Dataset records
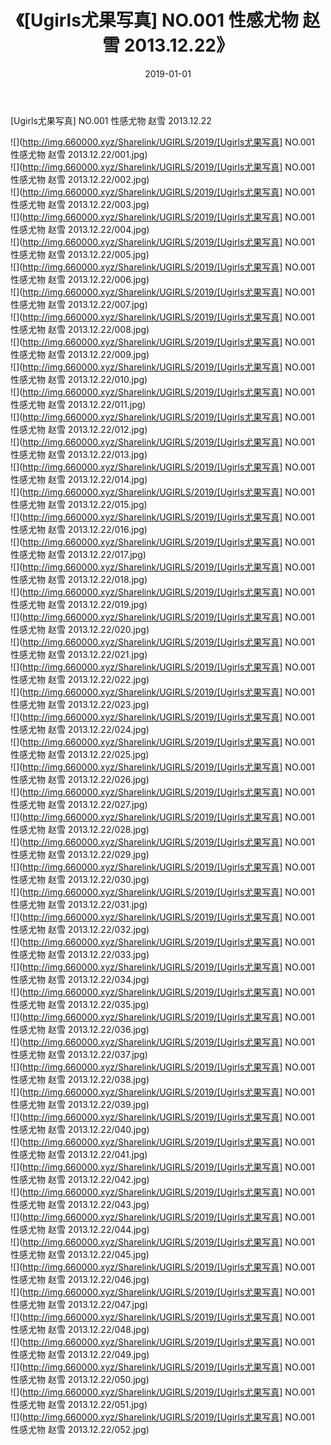 ﻿---
layout: post
title:  《[Ugirls尤果写真] NO.001 性感尤物 赵雪 2013.12.22》
date:   2019-01-01
img: http://img.660000.xyz/Sharelink/UGIRLS/2019/[Ugirls尤果写真] NO.001 性感尤物 赵雪 2013.12.22/000.jpg
categories: [美女, 清纯, 唯美]
---

[Ugirls尤果写真] NO.001 性感尤物 赵雪 2013.12.22

 ![](http://img.660000.xyz/Sharelink/UGIRLS/2019/[Ugirls尤果写真] NO.001 性感尤物 赵雪 2013.12.22/001.jpg) <br>![](http://img.660000.xyz/Sharelink/UGIRLS/2019/[Ugirls尤果写真] NO.001 性感尤物 赵雪 2013.12.22/002.jpg) <br>![](http://img.660000.xyz/Sharelink/UGIRLS/2019/[Ugirls尤果写真] NO.001 性感尤物 赵雪 2013.12.22/003.jpg) <br>![](http://img.660000.xyz/Sharelink/UGIRLS/2019/[Ugirls尤果写真] NO.001 性感尤物 赵雪 2013.12.22/004.jpg) <br>![](http://img.660000.xyz/Sharelink/UGIRLS/2019/[Ugirls尤果写真] NO.001 性感尤物 赵雪 2013.12.22/005.jpg) <br>![](http://img.660000.xyz/Sharelink/UGIRLS/2019/[Ugirls尤果写真] NO.001 性感尤物 赵雪 2013.12.22/006.jpg) <br>![](http://img.660000.xyz/Sharelink/UGIRLS/2019/[Ugirls尤果写真] NO.001 性感尤物 赵雪 2013.12.22/007.jpg) <br>![](http://img.660000.xyz/Sharelink/UGIRLS/2019/[Ugirls尤果写真] NO.001 性感尤物 赵雪 2013.12.22/008.jpg) <br>![](http://img.660000.xyz/Sharelink/UGIRLS/2019/[Ugirls尤果写真] NO.001 性感尤物 赵雪 2013.12.22/009.jpg) <br>![](http://img.660000.xyz/Sharelink/UGIRLS/2019/[Ugirls尤果写真] NO.001 性感尤物 赵雪 2013.12.22/010.jpg) <br>![](http://img.660000.xyz/Sharelink/UGIRLS/2019/[Ugirls尤果写真] NO.001 性感尤物 赵雪 2013.12.22/011.jpg) <br>![](http://img.660000.xyz/Sharelink/UGIRLS/2019/[Ugirls尤果写真] NO.001 性感尤物 赵雪 2013.12.22/012.jpg) <br>![](http://img.660000.xyz/Sharelink/UGIRLS/2019/[Ugirls尤果写真] NO.001 性感尤物 赵雪 2013.12.22/013.jpg) <br>![](http://img.660000.xyz/Sharelink/UGIRLS/2019/[Ugirls尤果写真] NO.001 性感尤物 赵雪 2013.12.22/014.jpg) <br>![](http://img.660000.xyz/Sharelink/UGIRLS/2019/[Ugirls尤果写真] NO.001 性感尤物 赵雪 2013.12.22/015.jpg) <br>![](http://img.660000.xyz/Sharelink/UGIRLS/2019/[Ugirls尤果写真] NO.001 性感尤物 赵雪 2013.12.22/016.jpg) <br>![](http://img.660000.xyz/Sharelink/UGIRLS/2019/[Ugirls尤果写真] NO.001 性感尤物 赵雪 2013.12.22/017.jpg) <br>![](http://img.660000.xyz/Sharelink/UGIRLS/2019/[Ugirls尤果写真] NO.001 性感尤物 赵雪 2013.12.22/018.jpg) <br>![](http://img.660000.xyz/Sharelink/UGIRLS/2019/[Ugirls尤果写真] NO.001 性感尤物 赵雪 2013.12.22/019.jpg) <br>![](http://img.660000.xyz/Sharelink/UGIRLS/2019/[Ugirls尤果写真] NO.001 性感尤物 赵雪 2013.12.22/020.jpg) <br>![](http://img.660000.xyz/Sharelink/UGIRLS/2019/[Ugirls尤果写真] NO.001 性感尤物 赵雪 2013.12.22/021.jpg) <br>![](http://img.660000.xyz/Sharelink/UGIRLS/2019/[Ugirls尤果写真] NO.001 性感尤物 赵雪 2013.12.22/022.jpg) <br>![](http://img.660000.xyz/Sharelink/UGIRLS/2019/[Ugirls尤果写真] NO.001 性感尤物 赵雪 2013.12.22/023.jpg) <br>![](http://img.660000.xyz/Sharelink/UGIRLS/2019/[Ugirls尤果写真] NO.001 性感尤物 赵雪 2013.12.22/024.jpg) <br>![](http://img.660000.xyz/Sharelink/UGIRLS/2019/[Ugirls尤果写真] NO.001 性感尤物 赵雪 2013.12.22/025.jpg) <br>![](http://img.660000.xyz/Sharelink/UGIRLS/2019/[Ugirls尤果写真] NO.001 性感尤物 赵雪 2013.12.22/026.jpg) <br>![](http://img.660000.xyz/Sharelink/UGIRLS/2019/[Ugirls尤果写真] NO.001 性感尤物 赵雪 2013.12.22/027.jpg) <br>![](http://img.660000.xyz/Sharelink/UGIRLS/2019/[Ugirls尤果写真] NO.001 性感尤物 赵雪 2013.12.22/028.jpg) <br>![](http://img.660000.xyz/Sharelink/UGIRLS/2019/[Ugirls尤果写真] NO.001 性感尤物 赵雪 2013.12.22/029.jpg) <br>![](http://img.660000.xyz/Sharelink/UGIRLS/2019/[Ugirls尤果写真] NO.001 性感尤物 赵雪 2013.12.22/030.jpg) <br>![](http://img.660000.xyz/Sharelink/UGIRLS/2019/[Ugirls尤果写真] NO.001 性感尤物 赵雪 2013.12.22/031.jpg) <br>![](http://img.660000.xyz/Sharelink/UGIRLS/2019/[Ugirls尤果写真] NO.001 性感尤物 赵雪 2013.12.22/032.jpg) <br>![](http://img.660000.xyz/Sharelink/UGIRLS/2019/[Ugirls尤果写真] NO.001 性感尤物 赵雪 2013.12.22/033.jpg) <br>![](http://img.660000.xyz/Sharelink/UGIRLS/2019/[Ugirls尤果写真] NO.001 性感尤物 赵雪 2013.12.22/034.jpg) <br>![](http://img.660000.xyz/Sharelink/UGIRLS/2019/[Ugirls尤果写真] NO.001 性感尤物 赵雪 2013.12.22/035.jpg) <br>![](http://img.660000.xyz/Sharelink/UGIRLS/2019/[Ugirls尤果写真] NO.001 性感尤物 赵雪 2013.12.22/036.jpg) <br>![](http://img.660000.xyz/Sharelink/UGIRLS/2019/[Ugirls尤果写真] NO.001 性感尤物 赵雪 2013.12.22/037.jpg) <br>![](http://img.660000.xyz/Sharelink/UGIRLS/2019/[Ugirls尤果写真] NO.001 性感尤物 赵雪 2013.12.22/038.jpg) <br>![](http://img.660000.xyz/Sharelink/UGIRLS/2019/[Ugirls尤果写真] NO.001 性感尤物 赵雪 2013.12.22/039.jpg) <br>![](http://img.660000.xyz/Sharelink/UGIRLS/2019/[Ugirls尤果写真] NO.001 性感尤物 赵雪 2013.12.22/040.jpg) <br>![](http://img.660000.xyz/Sharelink/UGIRLS/2019/[Ugirls尤果写真] NO.001 性感尤物 赵雪 2013.12.22/041.jpg) <br>![](http://img.660000.xyz/Sharelink/UGIRLS/2019/[Ugirls尤果写真] NO.001 性感尤物 赵雪 2013.12.22/042.jpg) <br>![](http://img.660000.xyz/Sharelink/UGIRLS/2019/[Ugirls尤果写真] NO.001 性感尤物 赵雪 2013.12.22/043.jpg) <br>![](http://img.660000.xyz/Sharelink/UGIRLS/2019/[Ugirls尤果写真] NO.001 性感尤物 赵雪 2013.12.22/044.jpg) <br>![](http://img.660000.xyz/Sharelink/UGIRLS/2019/[Ugirls尤果写真] NO.001 性感尤物 赵雪 2013.12.22/045.jpg) <br>![](http://img.660000.xyz/Sharelink/UGIRLS/2019/[Ugirls尤果写真] NO.001 性感尤物 赵雪 2013.12.22/046.jpg) <br>![](http://img.660000.xyz/Sharelink/UGIRLS/2019/[Ugirls尤果写真] NO.001 性感尤物 赵雪 2013.12.22/047.jpg) <br>![](http://img.660000.xyz/Sharelink/UGIRLS/2019/[Ugirls尤果写真] NO.001 性感尤物 赵雪 2013.12.22/048.jpg) <br>![](http://img.660000.xyz/Sharelink/UGIRLS/2019/[Ugirls尤果写真] NO.001 性感尤物 赵雪 2013.12.22/049.jpg) <br>![](http://img.660000.xyz/Sharelink/UGIRLS/2019/[Ugirls尤果写真] NO.001 性感尤物 赵雪 2013.12.22/050.jpg) <br>![](http://img.660000.xyz/Sharelink/UGIRLS/2019/[Ugirls尤果写真] NO.001 性感尤物 赵雪 2013.12.22/051.jpg) <br>![](http://img.660000.xyz/Sharelink/UGIRLS/2019/[Ugirls尤果写真] NO.001 性感尤物 赵雪 2013.12.22/052.jpg) <br>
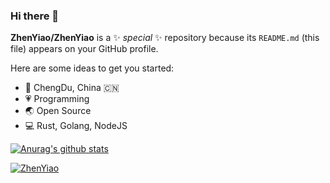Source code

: ### Hi there 👋


**ZhenYiao/ZhenYiao** is a ✨ _special_ ✨ repository because its `README.md` (this file) appears on your GitHub profile.

Here are some ideas to get you started:
<!--
- 🔭 I’m currently working on ...
- 🌱 I’m currently learning ...
- 👯 I’m looking to collaborate on ...
- 🤔 I’m looking for help with ...
- 💬 Ask me about ...
- 📫 How to reach me: ...
- 😄 Pronouns: ...
- ⚡ Fun fact: ...
-->

<!--
<img align="right" src="https://github-readme-stats.vercel.app/api?username=lazhenyi&show_icons=true" alt="lazhenyi' github stats" />
-->


- 👨 ChengDu, China 🇨🇳
- 💗 Programming
- 🌏 Open Source
- 💻 Rust, Golang, NodeJS

[![Anurag's github stats](https://github-readme-stats.vercel.app/api?username=lazhenyi)](https://github.com/lazhenyi)


<picture>
  <source media="(prefers-color-scheme: dark)" srcset="https://raw.githubusercontent.com/ZhenYiao/lazhenyi/output/github-contribution-grid-snake-dark.svg">
  <source media="(prefers-color-scheme: light)" srcset="https://raw.githubusercontent.com/ZhenYiao/lazhenyi/output/github-contribution-grid-snake.svg">
<!--   <img alt="github contribution grid snake animation" src="https://raw.githubusercontent.com/lazhenyi/lazhenyi/output/github-contribution-grid-snake.svg"> -->
</picture>

[![ZhenYiao](https://github-profile-trophy.vercel.app/?username=lazhenyi&column=7&margin-w=10&no-bg=true)](https://github.com/lazhenyi/lazhenyi)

The task
Only lines holding the word "snake" are wanted; copy each one from the listing.

Exercise output
  <source media="(prefers-color-scheme: dark)" srcset="https://raw.githubusercontent.com/ZhenYiao/lazhenyi/output/github-contribution-grid-snake-dark.svg">
  <source media="(prefers-color-scheme: light)" srcset="https://raw.githubusercontent.com/ZhenYiao/lazhenyi/output/github-contribution-grid-snake.svg">
<!--   <img alt="github contribution grid snake animation" src="https://raw.githubusercontent.com/lazhenyi/lazhenyi/output/github-contribution-grid-snake.svg"> -->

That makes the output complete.